Mr. BREED. With those out, your question would be an open question, would it not?

Senator STEIWER. I would think so, myself. I wanted your judgment on that. The thought in my mind is that if the company

should lose half its assets its stock might go down from 100 cents to 50 cents, and if the market price of the stock correctly reflected the values still inherent in the investment, I see no moral objection to the sale of that stock at the depreciated price. Nobody is being injured by the sale of that stock at this depreciated price.

Mr. BREED. The results of revocation, just as you say, hits the people more than it hits the issuer or the investment banker or anybody else, because he bought.

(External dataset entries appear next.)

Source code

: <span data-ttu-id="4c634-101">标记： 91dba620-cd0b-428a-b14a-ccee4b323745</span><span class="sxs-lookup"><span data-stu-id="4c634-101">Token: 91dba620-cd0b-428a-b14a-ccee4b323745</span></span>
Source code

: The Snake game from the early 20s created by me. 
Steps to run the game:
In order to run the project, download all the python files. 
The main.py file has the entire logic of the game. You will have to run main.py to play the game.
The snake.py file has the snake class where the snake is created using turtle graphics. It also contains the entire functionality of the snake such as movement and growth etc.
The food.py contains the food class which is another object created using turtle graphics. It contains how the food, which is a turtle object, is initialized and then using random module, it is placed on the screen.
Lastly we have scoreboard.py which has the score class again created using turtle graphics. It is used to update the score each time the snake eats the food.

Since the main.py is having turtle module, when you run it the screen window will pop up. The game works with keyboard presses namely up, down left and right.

Senator STEIWER. It would appear so.

Mr. BREED. Yes; it seems to me so. In other words, any revocation is revocation in the interest of putting me in a position, whether rightfully or wrongfully, I cannot get out of, because after revocation that stock cannot be sold in interstate commerce. Suppose I sold it to five or six different people in interstate commerce. That would not be within the exception of these isolated transactions as to which it says

Made in the course of repeated and successive transactions of a like character: I am pretty close to becoming an issuer myself, and I become liable.

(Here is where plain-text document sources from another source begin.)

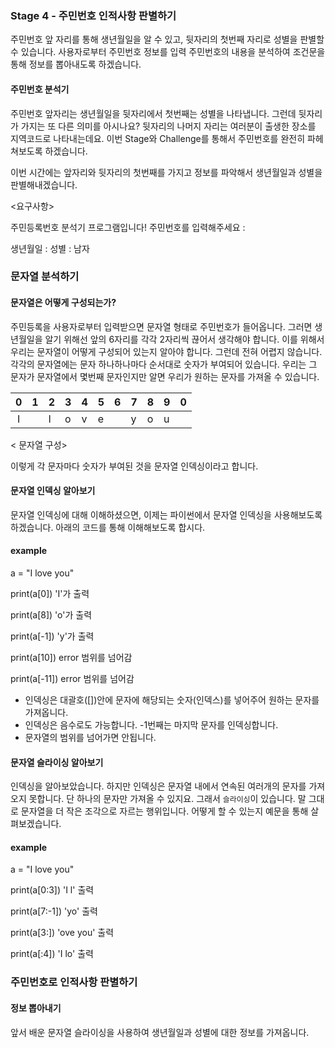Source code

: ### Stage 4 - 주민번호 인적사항 판별하기

주민번호 앞 자리를 통해 생년월일을 알 수 있고, 뒷자리의 첫번째 자리로 성별을 판별할 수 있습니다.
사용자로부터 주민번호 정보를 입력 주민번호의 내용을 분석하여 조건문을 통해 정보를 뽑아내도록 하겠습니다.

#### 주민번호 분석기

주민번호 앞자리는 생년월일을 뒷자리에서 첫번째는 성별을 나타냅니다. 그런데 뒷자리가 가지는
또 다른 의미를 아시나요? 뒷자리의 나머지 자리는 여러분이 출생한 장소를 지역코드로 나타내는데요.
이번 Stage와 Challenge를 통해서 주민번호를 완전히 파헤쳐보도록 하겠습니다.

이번 시간에는 앞자리와 뒷자리의 첫번째를 가지고 정보를 파악해서 생년월일과 성별을 판별해내겠습니다.

<요구사항>

주민등록번호 분석기 프로그램입니다!
주민번호를 입력해주세요 :

생년월일 :
성별 : 남자

### 문자열 분석하기

#### 문자열은 어떻게 구성되는가?

주민등록을 사용자로부터 입력받으면 문자열 형태로 주민번호가 들어옵니다.
그러면 생년월일을 알기 위해선 앞의 6자리를 각각 2자리씩 끊어서 생각해야 합니다. 이를 위해서
우리는 문자열이 어떻게 구성되어 있는지 알아야 합니다. 그런데 전혀 어렵지 않습니다. 각각의 문자열에는 문자 하나하나마다
순서대로 숫자가 부여되어 있습니다. 우리는 그 문자가 문자열에서 몇번째 문자인지만 알면 우리가 원하는 문자를 가져올 수 있습니다.

|  0  | 1   | 2   | 3   | 4   | 5   | 6   | 7   | 8   | 9   | 0   |
| :-: | :-- | :-- | :-- | :-- | :-- | :-- | :-- | :-- | :-- | :-- |
|  I  |     | l   | o   | v   | e   |     | y   | o   | u   |

< 문자열 구성>

이렇게 각 문자마다 숫자가 부여된 것을 문자열 인덱싱이라고 합니다.

#### 문자열 인덱싱 알아보기

문자열 인덱싱에 대해 이해하셨으면, 이제는 파이썬에서 문자열 인덱싱을 사용해보도록 하겠습니다.
아래의 코드를 통해 이해해보도록 합시다.

#### example

a = "I love you"

print(a[0])
'I'가 출력

print(a[8])
'o'가 출력

print(a[-1])
'y'가 출력

print(a[10])
error 범위를 넘어감

print(a[-11])
error 범위를 넘어감

- 인덱싱은 대괄호([])안에 문자에 해당되는 숫자(인덱스)를 넣어주어 원하는 문자를 가져옵니다.
- 인덱싱은 음수로도 가능합니다. -1번째는 마지막 문자를 인덱싱합니다.
- 문자열의 범위를 넘어가면 안됩니다.

#### 문자열 슬라이싱 알아보기

인덱싱을 알아보았습니다. 하지만 인덱싱은 문자열 내에서 연속된 여러개의 문자를 가져오지 못합니다.
단 하나의 문자만 가져올 수 있지요. 그래서 `슬라이싱`이 있습니다. 말 그대로 문자열을 더
작은 조각으로 자르는 행위입니다. 어떻게 할 수 있는지 예문을 통해 살펴보겠습니다.

#### example

a = "I love you"

print(a[0:3])
'I l' 출력

print(a[7:-1])
'yo' 출력

print(a[3:])
'ove you' 출력

print(a[:4])
'I lo' 출력

### 주민번호로 인적사항 판별하기

#### 정보 뽑아내기

앞서 배운 문자열 슬라이싱을 사용하여 생년월일과 성별에 대한 정보를 가져옵니다.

Senator STEIWER. If subsections (e) and (f) are removed from section 6, you still object to the right of revocation?

Mr. BREED. I do not believe in the principle of revocation at all. I believe in the principle of giving the Federal Trade Commission the power and authority to go ahead and investigate securities past, present, and future—in the search for fraud, and to punish the people who are guilty of fraud; but I do not believe that after securities are issued this is proper. I think it is injuring the public more than it is injuring the issuer.

Senator GORE. It might turn out that the revocation would punish the innocent and let the guilty go unpunished?

Mr. BREED. That is what I think.

The CHAIRMAN. Would you have any time limit on the revocation? Suppose we modify it so as to put a time limit on it?

Mr. BREED. I will tell you the effect from a banker's point of view, Senator Fletcher. Suppose you put a time limit on it even as low as 15 days. Of course that would hardly give the Federal Trade Commission time to really investigate it. The result of that would be that any syndicate or underwriter or banking house or anybody connected with the sale would have to wait for 15 days after the date agreed upon, in order to find out whether the Federal Trade Commission was going to revoke.

The CHAIRMAN. I understand.

Mr. BREED. It is exactly contrary to the policy that was brought out in the Massachusetts law, where for the first time they allowed registration by notification, and it is contrary to the British act which allows immediate sale.

Senator WAGNER. Do you distinguish much between revocation and the issuance of an injunction?

Mr. BREED. I am glad you asked that question, because that shows that I have not made clear my thought. I think the power to revoke should go out, but I have a new section to suggest giving the Federal Trade Commission full power of investigation over all securities, and I believe the fraud clauses of this act should be very much stiffened up. Senator WAGNER. I understood that; but just looking at the section, I thought revocation being left out is practically based on fraud, is it not? Or am I mistaken about that?

Mr. BREED. That is an open question; but suppose you are a corporation about to issue a new security-you are up against a commission of fine men today, different tomorrow and stranger next year, probably, you really do not know what this power to revoke does mean.

În one clause it says-
Has been or is engaged or is about to engage in fraudulent transactions.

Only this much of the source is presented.